At a time in which American society is increasingly diverse, it is necessary for our entertainment products to reflect the changes in meaningful and nuanced ways for reasons that extend past representation. At UCLA, Darnell Hunt, the dean of Social Sciences, and Ana-Christina Ramon,  the director of Research and Civic Engagement for the Social Sciences, have found an added incentive for Hollywood to get its act together when it comes to diversity, both on and behind the screens: it’s quite simply more profitable.

Hunt and Ramon have put out an annual report titled “Old Start, New Beginning” for the past six years. In it they focus on matters of representation in the nation’s entertainment capital and, according to their research, since 2014 when their project began, “Hollywood’s getting better, it’s getting worse.”

“We found that people really do want to see the real world reflected on screen,” Ramon tells Truthdig Editor in Chief Robert Scheer in the latest edition of Scheer Intelligence. “On a per capita basis, people of color really are a driving force in terms of the purchasing power that they have in the industry. And I think for a long time, Hollywood has ignored that.”

The three also talk about the film “Green Book” and what its controversial Oscar win says about Hollywood and American society at large with regards to how we view race.  

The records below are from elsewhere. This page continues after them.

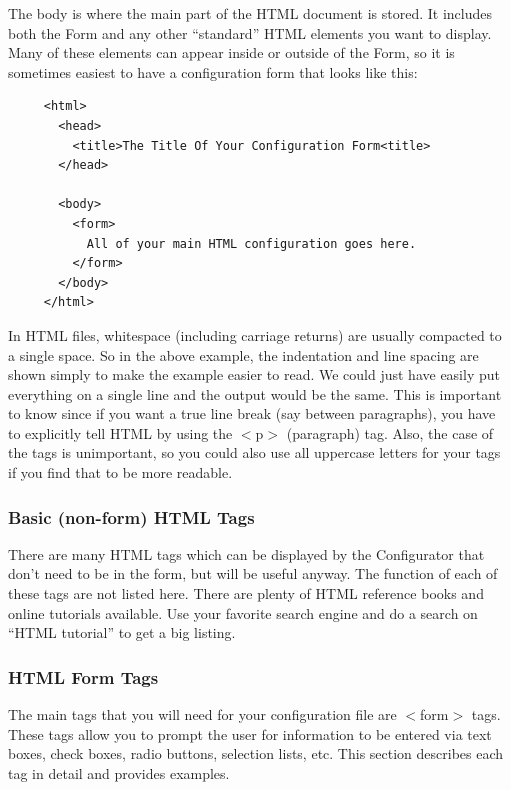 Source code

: The body is where the main part of the HTML document is stored. It
includes both the Form and any other {}``standard'' HTML elements
you want to display. Many of these elements can appear inside or outside
of the Form, so it is sometimes easiest to have a configuration form
that looks like this:

\begin{footnotesize}
\begin{verbatim}
     <html>
       <head>
         <title>The Title Of Your Configuration Form<title>
       </head>

       <body> 
         <form> 
           All of your main HTML configuration goes here.
         </form> 
       </body> 
     </html>
\end{verbatim}
\end{footnotesize}

In HTML files, whitespace (including carriage returns) are usually
compacted to a single space. So in the above example, the indentation
and line spacing are shown simply to make the example easier to read.
We could just have easily put everything on a single line and the
output would be the same. This is important to know since if you want
a true line break (say between paragraphs), you have to explicitly
tell HTML by using the $<$p$>$ (paragraph) tag. Also, the case of the
tags is unimportant, so you could also use all uppercase letters for
your tags if you find that to be more readable.


\subsubsection*{Basic (non-form) HTML Tags}

There are many HTML tags which can be displayed by the Configurator
that don't need to be in the form, but will be useful anyway. The
function of each of these tags are not listed here. There are plenty
of HTML reference books and online tutorials available. Use your favorite
search engine and do a search on {}``HTML tutorial'' to get a big
listing.


\subsubsection*{HTML Form Tags}

The main tags that you will need for your configuration file are $<$form$>$
tags. These tags allow you to prompt the user for information to be
entered via text boxes, check boxes, radio buttons, selection lists,
etc. This section describes each tag in detail and provides examples.

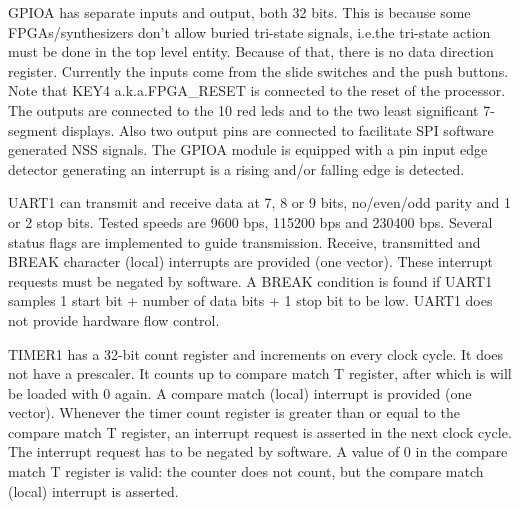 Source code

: \documentclass[12pt]{article}
\begin{document}
GPIOA has separate inputs and output, both 32 bits. This is because some FPGAs/synthesizers don't allow buried tri-state signals, i.e.\@ the tri-state action must be done in the top level entity. Because of that, there is no data direction register. Currently the inputs come from the slide switches and the push buttons. Note that KEY4 a.k.a.\@ FPGA\_RESET is connected to the reset of the processor. The outputs are connected to the 10 red leds and to the two least significant 7-segment displays. Also two output pins are connected to facilitate SPI software generated NSS signals. The GPIOA module is equipped with a pin input edge detector generating an interrupt is a rising and/or falling edge is detected.

UART1 can transmit and receive data at 7, 8 or 9 bits, no/even/odd parity and 1 or 2 stop bits. Tested speeds are 9600 bps, 115200 bps and 230400 bps. Several status flags are implemented to guide transmission. Receive, transmitted and BREAK character (local) interrupts are provided (one vector). These interrupt requests must be negated by software. A BREAK condition is found if UART1 samples 1 start bit + number of data bits + 1 stop bit to be low. UART1 does not provide hardware flow control.

TIMER1 has a 32-bit count register and increments on every clock cycle. It does not have a prescaler. It counts up to compare match T register, after which is will be loaded with 0 again. A compare match (local) interrupt is provided (one vector). Whenever the timer count register is greater than or equal to the compare match T register, an interrupt request is asserted in the next clock cycle. The interrupt request has to be negated by software. A value of 0 in the compare match T register is valid: the counter does not count, but the compare match (local) interrupt is asserted.
\end{document}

“It’s hard to tell historical stories,” says Hunt, “and it’s much easier to revise history and to kind of oversimplify things into these conflicts between individuals. Because that lets kind of our culture off the hook; it sort of conveniently sanitizes the culpability the nation as a whole may have for certain types of things. And it’s more of a feel-good proposition for people who don’t want to face those types of issues.”